Lox is the bacon of the seafood world. It makes practically any meal better – be it breakfast, lunch or dinner – which is why we love it so. Like pork belly, which had its moment in the early 2000’s when David Chang launched Momofuku and turned pork buns into a cult favorite, lox is in the spotlight now, thanks to the revival of Jewish deli food by way of the Russ & Daughters Cafe expansion. I have a personal fondness for the Russ & Daughters brand (which you can read about here) and know they take serious pride in their house-made products. In their case, the price definitely matches the quality, making their lox a special occasion treat. As for prepackaged supermarket lox? It usually contains red dye #40, an artificial dye that’s suspected of being carcinogenic and is actually banned in many countries.
Thus, I set out with the goal of making my own cured salmon. A quick vocab lesson: lox is typically cured with salt and spices, then smoked. Gravlax is a contribution from Swedish gastronomy, and refers to salmon that is only cured, not smoked. Turns out, making gravlax at home is stupidly easy. Seriously, you don’t even have to be a cook to make it, since it does not involve any cooking. All you do is salt some salmon, pack it into Tupperware, leave it in the fridge for a few days, rinse it off, and bam! – gravlax. The best part is that homemade gravlax is the tastiest cured salmon I’ve ever had – it’s super fresh, not overly salty, and infused with the grassy flavor of dill.
Be sure to buy the freshest salmon you can find, preferably sushi grade (I bought mine at Whole Foods), and ask the seafood counter person to remove all the bones for you. This recipe is adapted from Serious Eats.
Lox is the bacon of the seafood world. Here’s how to make gravlax (cured salmon) at home. Hint, hint: it’s stupidly easy.
- 2 tablespoons coarse sea salt, plus more, divided
- 1 pound skin-on sushi grade salmon filet
- 1 teaspoon granulated sugar
- 1/2 teaspoon freshly ground black pepper
- 1 bunch dill
- Fill a medium bowl with cold water and season with a handful of salt.
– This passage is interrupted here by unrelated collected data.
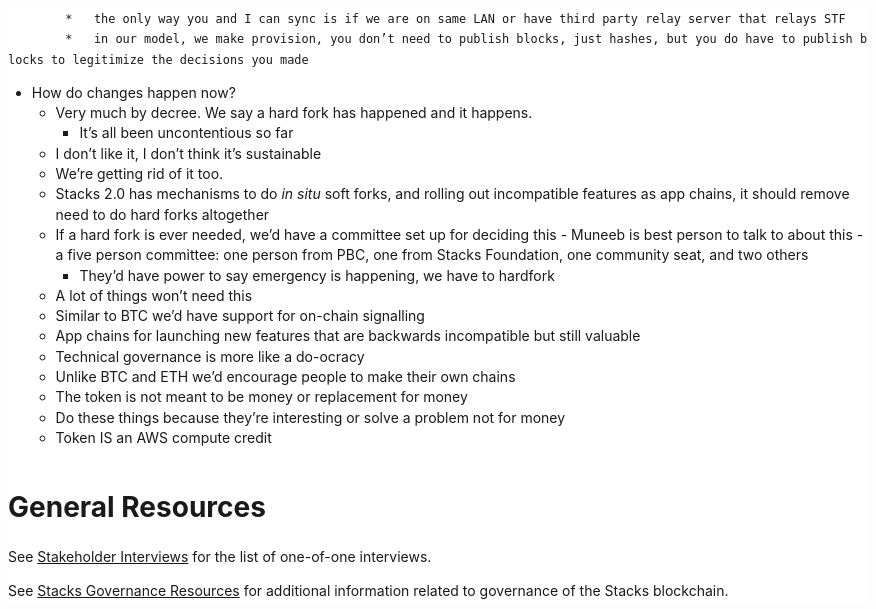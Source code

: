             *   the only way you and I can sync is if we are on same LAN or have third party relay server that relays STF
            *   in our model, we make provision, you don’t need to publish blocks, just hashes, but you do have to publish blocks to legitimize the decisions you made
*   How do changes happen now?
    *   Very much by decree. We say a hard fork has happened and it happens.
        *   It’s all been uncontentious so far
    *   I don’t like it, I don’t think it’s sustainable
    *   We’re getting rid of it too.
    *   Stacks 2.0 has mechanisms to do _in situ_ soft forks, and rolling out incompatible features as app chains, it should remove need to do hard forks altogether
    *   If a hard fork is ever needed, we’d have a committee set up for deciding this - Muneeb is best person to talk to about this - a five person committee: one person from PBC, one from Stacks Foundation, one community seat, and two others
        *   They’d have power to say emergency is happening, we have to hardfork
    *   A lot of things won’t need this
    *   Similar to BTC we’d have support for on-chain signalling
    *   App chains for launching new features that are backwards incompatible but still valuable
    *   Technical governance is more like a do-ocracy
    *   Unlike BTC and ETH we’d encourage people to make their own chains
    *   The token is not meant to be money or replacement for money
    *   Do these things because they’re interesting or solve a problem not for money
    *   Token IS an AWS compute credit

# General Resources

See [Stakeholder Interviews](https://stacksgov.github.io/resources/#/interviews/) for the list of one-of-one interviews.

See [Stacks Governance Resources](https://stacksgov.github.io/resources/) for additional information related to governance of the Stacks blockchain.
Stir to dissolve. Place salmon into salt bath and let sit for 10 minutes.
- Rinse off salmon and pat dry.
- In a small bowl, stir together sugar, pepper and remaining 2 tablespoons salt.
- To cure salmon, use a lidded container that is large enough to hold the filet. Place half of the dill into the container and place salmon on top skin-side. Season with half of salt mixture, rubbing it in with your fingers. Turn salmon over and season flesh side with remaining salt mixture. Top with remaining dill and close container. Refrigerate for one day, unpack salmon, and turn skin-side up. Re-pack with dill and refrigerate until salmon is sufficiently cured, 1 more day for a lighter cure or 2 more days for a saltier flavor and firmer texture.
- To serve, discard dill and rinse salmon. Pat dry with paper towels. Using a very sharp knife, slice salmon on a bias.
- Gravlax can be kept refrigerated tightly wrapped in plastic for about 5 days after curing.